The first half of this book is definitely stronger than the second half of the book. I like a good dystopian novel every now and then and had high hopes for this one. However, I just didn’t care enough about these people to make it 485 pages! If the plot drives your book- it better be riveting. This was not always riveting. Having said that- this book has gotten lots of great reviews so maybe it is just me.
Quote-
"I understood then how the Forgetting works. Why sometimes we shadowless simply don't remember anymore and why other times something changes: there's a difference between when the mind forgets and when the heart does."
If you like this try-
On Such a Full Sea by Chang-Rae Lee
The Girl With All the Gifts by M.R. Carey
Station Eleven by Emily St. John Mandel
The Power by Naomi Alderman
Then what happened? I’m really not sure at what point this book became boring and seemed to plod along. All of a sudden, it was taking me forever to just get through a chapter because I would lose interest and stop reading.

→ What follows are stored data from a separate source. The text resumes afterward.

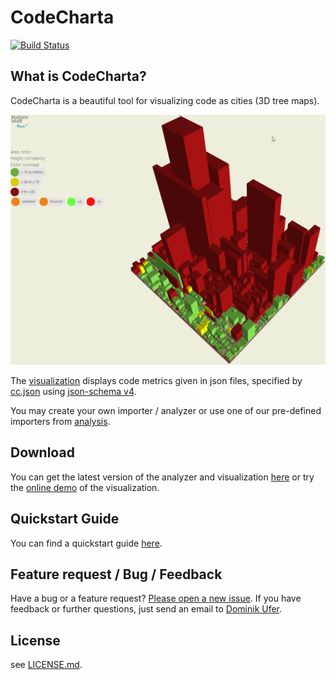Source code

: # CodeCharta 
[![Build Status](https://travis-ci.org/MaibornWolff/codecharta.svg?branch=master)](https://travis-ci.org/MaibornWolff/codecharta)

## What is CodeCharta?

CodeCharta is a beautiful tool for visualizing code as cities (3D tree maps).

![Screenshot of visualization](screenshot.png)

The [visualization](/visualization/README.md) displays code metrics given in json files, specified by [cc.json](cc.json) using [json-schema v4](https://tools.ietf.org/html/draft-zyp-json-schema-04).

You may create your own importer / analyzer or use one of our pre-defined importers from [analysis](/analysis/README.md).

## Download

You can get the latest version of the analyzer and visualization [here](https://github.com/MaibornWolff/codecharta/releases) or try the [online demo](https://maibornwolff.github.io/codecharta/visualization/app/) of the visualization.

## Quickstart Guide

You can find a quickstart guide [here](https://maibornwolff.github.io/codecharta/). 

## Feature request / Bug / Feedback

Have a bug or a feature request? [Please open a new issue](https://github.com/MaibornWolff/codecharta/issues).
If you have feedback or further questions, just send an email to [Dominik Ufer](mailto:dominik.ufer@maibornwolff.de).

## License

see [LICENSE.md](LICENSE.md).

The new characters introduced were not fleshed out enough. The travel scenes became repetitive. The battles scenes were blah. All of a sudden, I realized I went from loving a book to just wanting it to end. If it hadn’t been for that great first half, I might have quit.
I was skimming through most pages and just wanting to get to the end.
And the end...awful, disappointing, unrewarding...and unrealistic of the characters.